PEP 561’s module resolution order seems incorrect

The typing spec details the module resolution order that type checkers are supposed to follow when resolving a module name to a concrete source file containing Python code. The resolution order is mostly derived from PEP 561[1]:

  1. Stubs or Python source manually put in the beginning of the path. Type checkers SHOULD provide this to allow the user complete control of which stubs to use, and to patch broken stubs or inline types from packages. In mypy the $MYPYPATH environment variable can be used for this.
  2. User code - the files the type checker is running on.
  3. Stub packages - these packages SHOULD supersede any installed inline package. They can be found in directories named foopkg-stubs for package foopkg.
  4. Packages with a py.typed marker file - if there is nothing overriding the installed package, and it opts into type checking, the types bundled with the package SHOULD be used (be they in .pyi type stub files or inline in .py files).
  5. Typeshed - only for modules in the standard library.

In my opinion, the typing spec is incorrect here in one important respect, and should be amended.

Precedence of the stdlib over site-packages

If at runtime, I have the (long defunct) asyncio backport installed from PyPI, import asyncio will not resolve to the module I have pip-installed. Instead, it will resolve to the stdlib asyncio module: at runtime, modules in the standard library nearly always take precedence over the same module name in site-packages.[2]

I experimented locally by installing the asyncio backport package and then manually adding a py.typed file to the site-packages/asyncio directory in my virtual environment. After doing so, it appeared that mypy would still correctly resolve import asyncio to [the typeshed stub for] the stdlib module, accurately understanding the semantics at runtime. Pyright, however, did not: it resolved import asyncio to the py.typed package in site-packages. But although mypy “gets it right” and pyright “gets it wrong”, pyright is the one that is accurately following the spec here according to the module resolution order given above.

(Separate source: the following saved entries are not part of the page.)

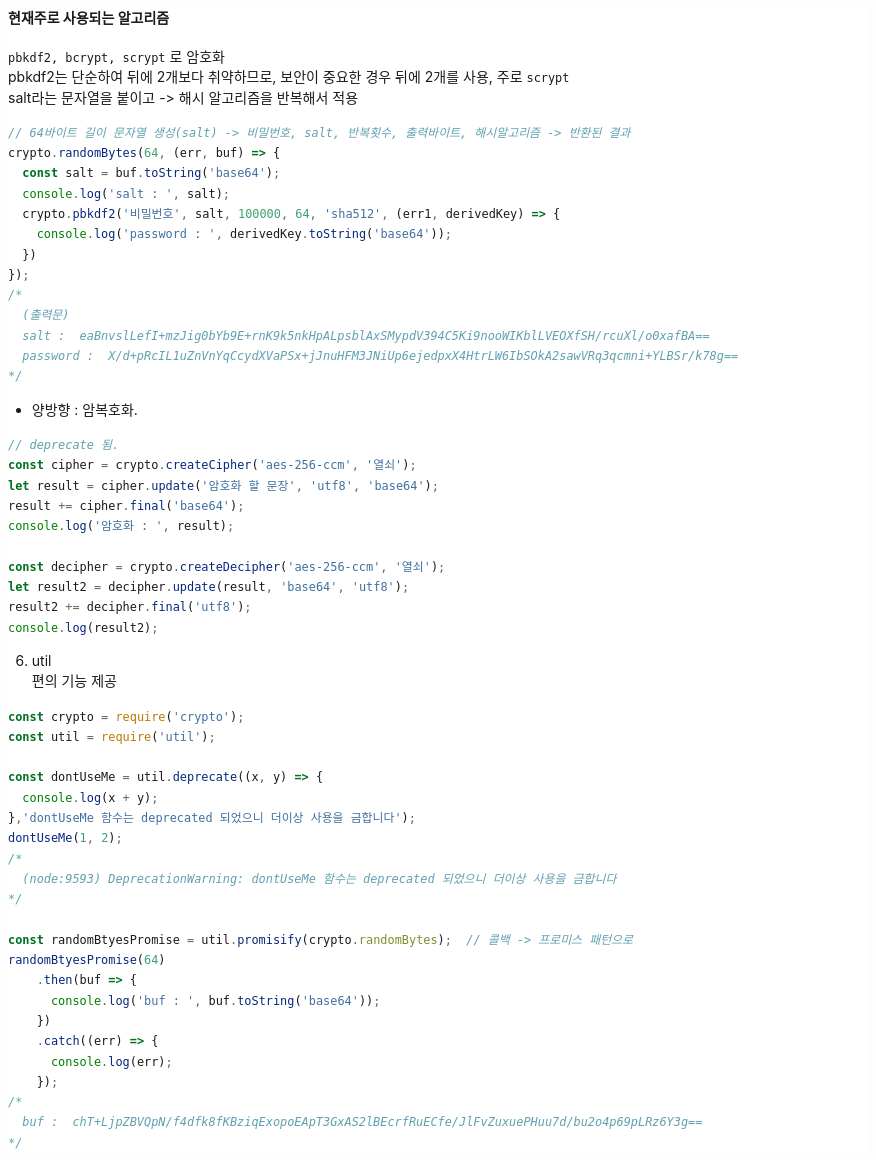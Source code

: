 #### 현재주로 사용되는 알고리즘  
`pbkdf2, bcrypt, scrypt` 로 암호화   
pbkdf2는 단순하여 뒤에 2개보다 취약하므로, 보안이 중요한 경우 뒤에 2개를 사용, 주로 `scrypt`  
salt라는 문자열을 붙이고 -> 해시 알고리즘을 반복해서 적용
```javascript
// 64바이트 길이 문자열 생성(salt) -> 비밀번호, salt, 반복횟수, 출력바이트, 해시알고리즘 -> 반환된 결과 
crypto.randomBytes(64, (err, buf) => {  
  const salt = buf.toString('base64');
  console.log('salt : ', salt);
  crypto.pbkdf2('비밀번호', salt, 100000, 64, 'sha512', (err1, derivedKey) => {
    console.log('password : ', derivedKey.toString('base64'));
  })
});
/*
  (출력문)
  salt :  eaBnvslLefI+mzJig0bYb9E+rnK9k5nkHpALpsblAxSMypdV394C5Ki9nooWIKblLVEOXfSH/rcuXl/o0xafBA==
  password :  X/d+pRcIL1uZnVnYqCcydXVaPSx+jJnuHFM3JNiUp6ejedpxX4HtrLW6IbSOkA2sawVRq3qcmni+YLBSr/k78g==
*/
```

- 양방향 : 암복호화.  
```javascript
// deprecate 됨.
const cipher = crypto.createCipher('aes-256-ccm', '열쇠');
let result = cipher.update('암호화 할 문장', 'utf8', 'base64');
result += cipher.final('base64');
console.log('암호화 : ', result);

const decipher = crypto.createDecipher('aes-256-ccm', '열쇠');
let result2 = decipher.update(result, 'base64', 'utf8');
result2 += decipher.final('utf8');
console.log(result2);

```

6. util  
편의 기능 제공  

```javascript
const crypto = require('crypto');
const util = require('util');

const dontUseMe = util.deprecate((x, y) => {
  console.log(x + y);
},'dontUseMe 함수는 deprecated 되었으니 더이상 사용을 금합니다');
dontUseMe(1, 2);
/*
  (node:9593) DeprecationWarning: dontUseMe 함수는 deprecated 되었으니 더이상 사용을 금합니다
*/

const randomBtyesPromise = util.promisify(crypto.randomBytes);  // 콜백 -> 프로미스 패턴으로
randomBtyesPromise(64)
    .then(buf => {
      console.log('buf : ', buf.toString('base64'));
    })
    .catch((err) => {
      console.log(err);
    });
/*
  buf :  chT+LjpZBVQpN/f4dfk8fKBziqExopoEApT3GxAS2lBEcrfRuECfe/JlFvZuxuePHuu7d/bu2o4p69pLRz6Y3g==
*/
```
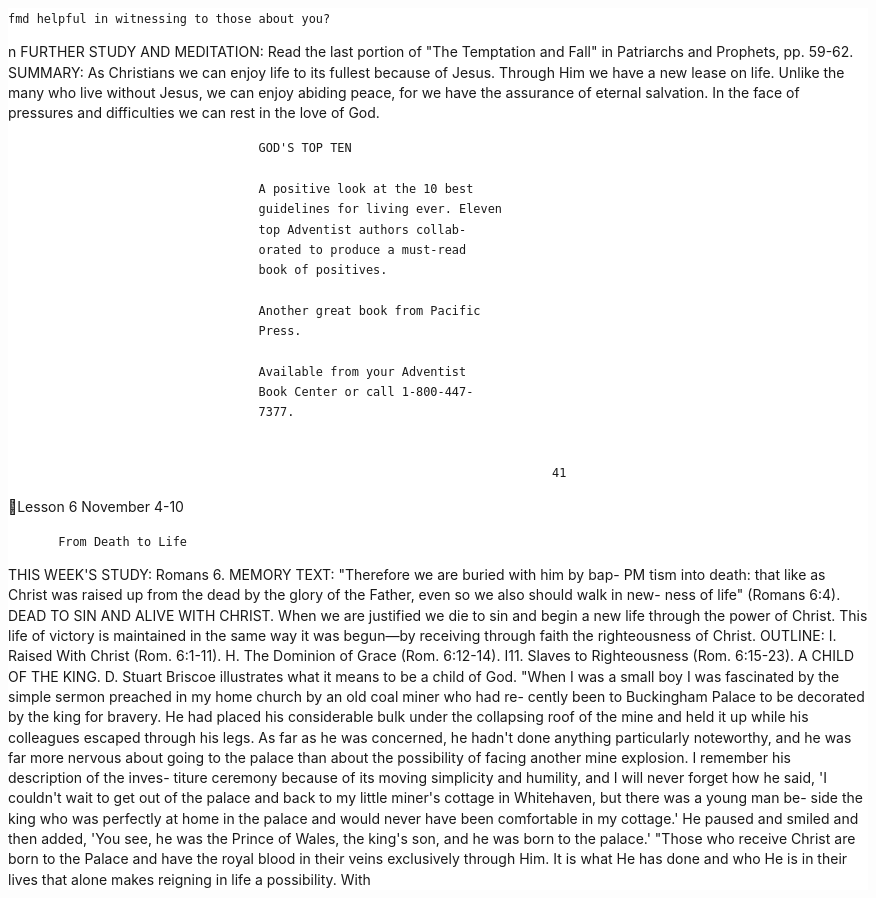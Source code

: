     fmd helpful in witnessing to those about you?




n   FURTHER STUDY AND MEDITATION: Read the last portion of
    "The Temptation and Fall" in Patriarchs and Prophets, pp. 59-62.
    SUMMARY: As Christians we can enjoy life to its fullest because of
    Jesus. Through Him we have a new lease on life. Unlike the many who
    live without Jesus, we can enjoy abiding peace, for we have the assurance
    of eternal salvation. In the face of pressures and difficulties we can rest in
    the love of God.


                                       GOD'S TOP TEN

                                       A positive look at the 10 best
                                       guidelines for living ever. Eleven
                                       top Adventist authors collab-
                                       orated to produce a must-read
                                       book of positives.

                                       Another great book from Pacific
                                       Press.

                                       Available from your Adventist
                                       Book Center or call 1-800-447-
                                       7377.


                                                                                41
Lesson      6
November 4-10


           From Death to Life
THIS WEEK'S STUDY: Romans 6.
      MEMORY TEXT: "Therefore we are buried with him by bap-
PM
      tism into death: that like as Christ was raised up from the dead
      by the glory of the Father, even so we also should walk in new-
      ness of life" (Romans 6:4).
DEAD TO SIN AND ALIVE WITH CHRIST. When we are justified we
die to sin and begin a new life through the power of Christ. This life of
victory is maintained in the same way it was begun—by receiving through
faith the righteousness of Christ.
OUTLINE:
   I. Raised With Christ (Rom. 6:1-11).
  H. The Dominion of Grace (Rom. 6:12-14).
 I11. Slaves to Righteousness (Rom. 6:15-23).
A CHILD OF THE KING. D. Stuart Briscoe illustrates what it means to
be a child of God. "When I was a small boy I was fascinated by the simple
sermon preached in my home church by an old coal miner who had re-
cently been to Buckingham Palace to be decorated by the king for bravery.
He had placed his considerable bulk under the collapsing roof of the mine
and held it up while his colleagues escaped through his legs. As far as he
was concerned, he hadn't done anything particularly noteworthy, and he
was far more nervous about going to the palace than about the possibility
of facing another mine explosion. I remember his description of the inves-
titure ceremony because of its moving simplicity and humility, and I will
never forget how he said, 'I couldn't wait to get out of the palace and back
to my little miner's cottage in Whitehaven, but there was a young man be-
side the king who was perfectly at home in the palace and would never
have been comfortable in my cottage.' He paused and smiled and then
added, 'You see, he was the Prince of Wales, the king's son, and he was
born to the palace.'
    "Those who receive Christ are born to the Palace and have the royal
blood in their veins exclusively through Him. It is what He has done and
who He is in their lives that alone makes reigning in life a possibility. With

I believe the spec here is incorrect: to accurately resolve modules in a way that reflect’s Python’s runtime semantics, typeshed’s stubs for the standard library must take higher priority than modules installed into site-packages.

Where typeshed must come last

The original module resolution order in PEP 561 mentioned that vendored typeshed stubs for third-party modules should be placed last in the module resolution order, alongside vendored typeshed stubs for the standard library. In this respect, I think PEP 561 got things right.

At the time when PEP 561 was written and accepted (in 2017-2018), mypy (at the time, by far the most significant type checker) vendored all of typeshed’s third-party stubs. It stopped doing so in 2021, but pyright and pyre still vendor either some or all of typeshed’s third-party stubs.

Although not all type checkers vendor typeshed’s third-party stubs nowadays, if a type checker does vendor any of these stubs, I think it’s important that these vendored third-party stubs should continue to come last. If a user installs a non-typeshed stubs package (say, docutils-stubs), it would be highly confusing and frustrating for the user if the type checker nonetheless continued to resolve import docutils to the type checker’s stubs for docutils in its vendored copy of typeshed.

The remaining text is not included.